VP Developer Relations
We saw previously the outline of the data sources that we're going to use in our pipeline. We set up a data generator to create the ratings events. Now let's see about accessing our database to get the reference information about the customers who are leaving these ratings.
We'll use something called change data capture (often called CDC), plus snapshots. This approach enables us to capture everything already in the database, along with new changes made to the data. There are two flavors of CDC:
Query-based CDC
Log-based CDC
Which one you should use depends on several factors. First off, we need to understand a little bit about how each style of CDC works.
Query-based CDC uses a database query to pull new data from the database. The query will include a predicate to identify what has changed. This will be based on a timestamp field or an incrementing identifier column (or both).
Query-based CDC is provided by the JDBC connector for Kafka Connect, available as a fully managed service in Confluent, or as a self-managed connector.
Log-based CDC uses the database's transaction log to extract details of every change made. The particular transaction log implementation and specifics will vary by database, but all are based on the same principles. Every change made in the database is written to its transaction log (known in various different implementations as the redo log, binlog, etc.).
The changes written to the transaction log include inserts, updates, and even deletes. So when two rows are written to the database, two entries are added to the transaction log.
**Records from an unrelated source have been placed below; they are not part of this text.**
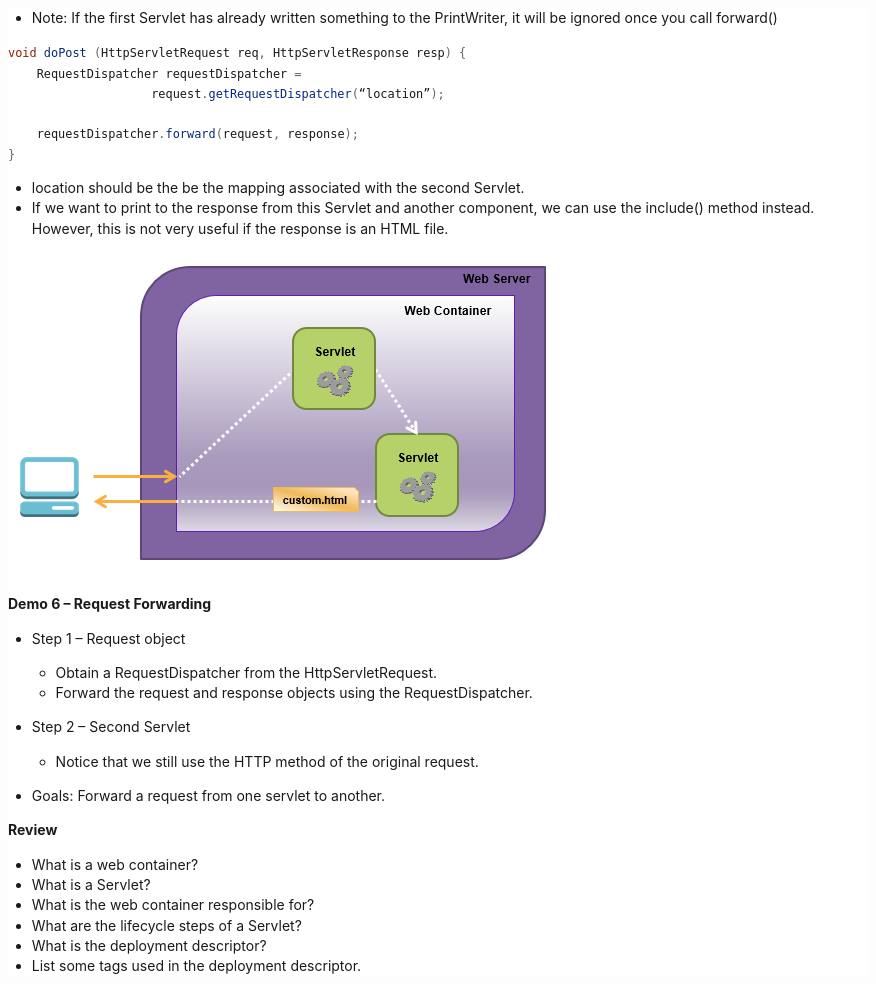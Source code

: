 - Note: If the first Servlet has already written something to the PrintWriter, it will be ignored once you call forward()

``` java
void doPost (HttpServletRequest req, HttpServletResponse resp) {
	RequestDispatcher requestDispatcher = 
					request.getRequestDispatcher(“location”);
	
	requestDispatcher.forward(request, response);
}
```

- location should be the be the mapping associated with the second Servlet.
- If we want to print to the response from this Servlet and another component, we can use the include() method instead. However, this is not very useful if the response is an HTML file.

<img src="../PHOTOS/servlets-03.png">

**Demo 6 – Request Forwarding**

- Step 1 – Request object
  - Obtain a RequestDispatcher from the HttpServletRequest.
  - Forward the request and response objects using the RequestDispatcher.

- Step 2 – Second Servlet
  - Notice that we still use the HTTP method of the original request.

- Goals: Forward a request from one servlet to another.

**Review**

- What is a web container?
- What is a Servlet?
- What is the web container responsible for?
- What are the lifecycle steps of a Servlet?
- What is the deployment descriptor?
- List some tags used in the deployment descriptor.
Those two entries from the transaction log are decoded and the actual data from the database row is written to two new events in Apache Kafka.
One of the several benefits of log-based CDC is that it can capture not just what the table rows look like now, but also what they looked like before they were changed.
Popular implementations of log-based CDC are the connectors from the Debezium project, which are available fully managed on Confluent and support several databases, including PostgreSQL, MySQL, and SQL Server, as well as the Confluent Oracle CDC Source Connector.
We will only share developer content and updates, including notifications when new content is added. We will never send you sales emails. 🙂 By subscribing, you understand we will process your personal information in accordance with our Privacy Statement.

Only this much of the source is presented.